I ran some hot lines thru stryrofoam and after time the foam tended to shrink away from the lines so there was a gap. The lines went up to maybe 200* a few times. The beads could be used if you have a foam base keeping the heat down but I would not use it any place that the temp got over 160* ever. There is better insulation for that. Also I would wonder about water absorbtion as some syrofoam will absorb water if in a contained area for long times. If I had that much beads I would think about covering the tank to lower the temp and then using the beads, they do tend to fill cavities very well. The other down side in using them is if you ever have to work on the tanks and open up the cavity beads go EVERY where and stick to every thing and just a little wind and it's worse than a snow storm.
leaddog


----------



## jimbom (Apr 4, 2011)

Normally, an engineer designing Portland cement mixes prepares a few small samples covering a range of proportions using the materials at hand.  These small cured samples can be placed in simulated service and checked for stability, moisture adsorption, etc.  ACI(American Concrete Institute) has design manuals and information on insulating concrete.  The design process will teach you everything you need to know about mixing, placing, and curing your insulating concrete.  

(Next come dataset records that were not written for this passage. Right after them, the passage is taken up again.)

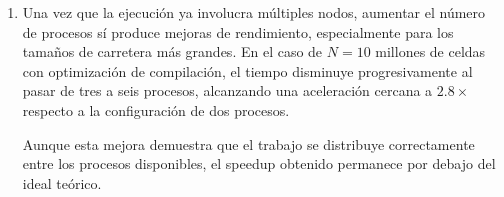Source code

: \begin{enumerate}
\item

Una vez que la ejecución ya involucra múltiples nodos, aumentar el número de procesos sí produce mejoras de rendimiento, especialmente para los tamaños de carretera más grandes. En el caso de $N=10$ millones de celdas con optimización de compilación, el tiempo disminuye progresivamente al pasar de tres a seis procesos, alcanzando una aceleración cercana a $2.8\times$ respecto a la configuración de dos procesos.

Aunque esta mejora demuestra que el trabajo se distribuye correctamente entre los procesos disponibles, el speedup obtenido permanece por debajo del ideal teórico.

\end{enumerate}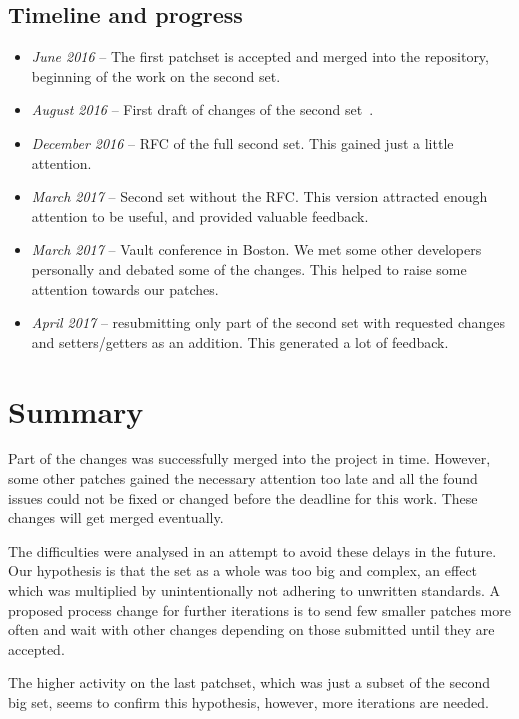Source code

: \subsection{Timeline and progress}

\begin{itemize}
	\item {\em June 2016} -- The first patchset is accepted and merged into
		the repository, beginning of the work on the second set.
	\item {\em August 2016} -- First draft of changes of the second set~\cite{secondSetPreRFC}.
	\item {\em December 2016} -- RFC of the full second set. This gained just a little attention.
	\item {\em March 2017} -- Second set without the RFC. This version attracted enough attention to be useful, and provided valuable feedback.
	\item {\em March 2017} -- Vault conference in Boston. We met some
		other developers personally and debated some of the
		changes. This helped to raise some attention towards our patches.
	\item {\em April 2017} -- resubmitting only part of the second set with requested changes and setters/getters as an addition. This generated a lot of feedback.
\end{itemize}


\section{Summary}\label{chap:refactoring:summary}

Part of the changes was successfully merged into the project in time.
However, some other patches gained the necessary attention too late and all
the found issues could not be fixed or changed before the deadline for this
work. These changes will get merged eventually.

The difficulties were analysed in an attempt to avoid these delays in the future.
Our hypothesis is that the set as a whole was too big and complex, an
effect which was multiplied by unintentionally not adhering to unwritten
standards. A proposed process change for further iterations is to send few
smaller patches more often and wait with other changes depending on those
submitted until they are accepted.

The higher activity on the last patchset, which was just a subset of the second
big set, seems to confirm this hypothesis, however, more iterations are needed.

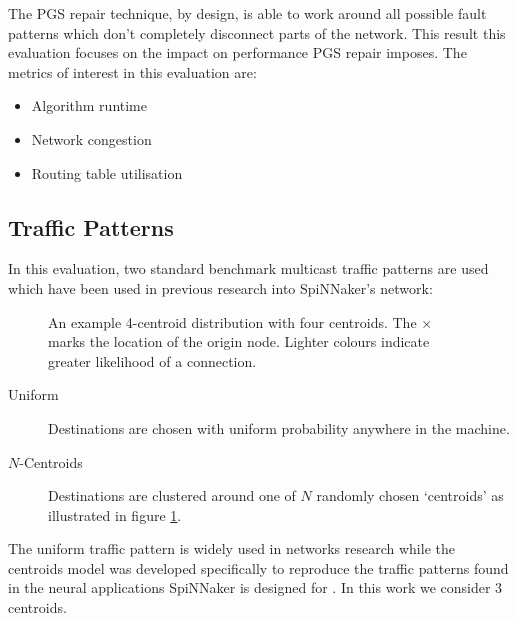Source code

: 		The PGS repair technique, by design, is able to work around all possible
		fault patterns which don't completely disconnect parts of the network. This
		result this evaluation focuses on the impact on performance PGS repair
		imposes. The metrics of interest in this evaluation are:
		
		\begin{itemize}
			\item Algorithm runtime
			\item Network congestion
			\item Routing table utilisation
		\end{itemize}
		
		\subsection{Traffic Patterns}
			
			In this evaluation, two standard benchmark multicast traffic patterns are
			used which have been used in previous research into SpiNNaker's network:
			
			\begin{figure}
				\center
				
				\caption{An example 4-centroid distribution with four centroids. The
				$\times$ marks the location of the origin node. Lighter colours
				indicate greater likelihood of a connection.}
				\label{fig:traffic-distribution-centroids}
			\end{figure}
			
			\begin{description}
				
				\item[Uniform] Destinations are chosen with uniform probability
				anywhere in the machine.
				
				\item[$N$-Centroids] Destinations are clustered around one of $N$
				randomly chosen `centroids' as illustrated in figure
				\ref{fig:traffic-distribution-centroids}.
				
			\end{description}
			
			The uniform traffic pattern is widely used in networks research
			\cite{dally04,davies12} while the centroids model was developed
			specifically to reproduce the traffic patterns found in the neural
			applications SpiNNaker is designed for \cite{navaridas14}. In this work
			we consider 3 centroids.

Personally, I like to start with the quality of my aggregate.  If it passes, I design the mix.  In this case, I would submerge the polystyrene and check for water adsorption plus the resultant R-value.  If it is satisfactory, then I would move on to mix design.


----------



## pwschiller (Apr 4, 2011)

leaddog said:
			
		

> The other down side in using them is if you ever have to work on the tanks and open up the cavity beads go EVERY where and stick to every thing and just a little wind and it's worse than a snow storm.
> leaddog


If I use them for this purpose, I think that I will use foam sheathing and spray foam to create two compartments within the tank enclosure. One narrow vertical channel that will allow easy access to all of the tank connections and thermowells and another that will surround about 80% of the tanks with the foam beads. In the area where all of the connections and thermowells are located I'll probably insulate with Roxul batts and have easy to remove access hatches.


----------



## pwschiller (Apr 4, 2011)

JimboM said:
			
		

> Normally, an engineer designing Portland cement mixes prepares a few small samples covering a range of proportions using the materials at hand.  These small cured samples can be placed in simulated service and checked for stability, moisture adsorption, etc.  ACI(American Concrete Institute) has design manuals and information on insulating concrete.  The design process will teach you everything you need to know about mixing, placing, and curing your insulating concrete.
> 
> Personally, I like to start with the quality of my aggregate.  If it passes, I design the mix.  In this case, I would submerge the polystyrene and check for water adsorption plus the resultant R-value.  If it is satisfactory, then I would move on to mix design.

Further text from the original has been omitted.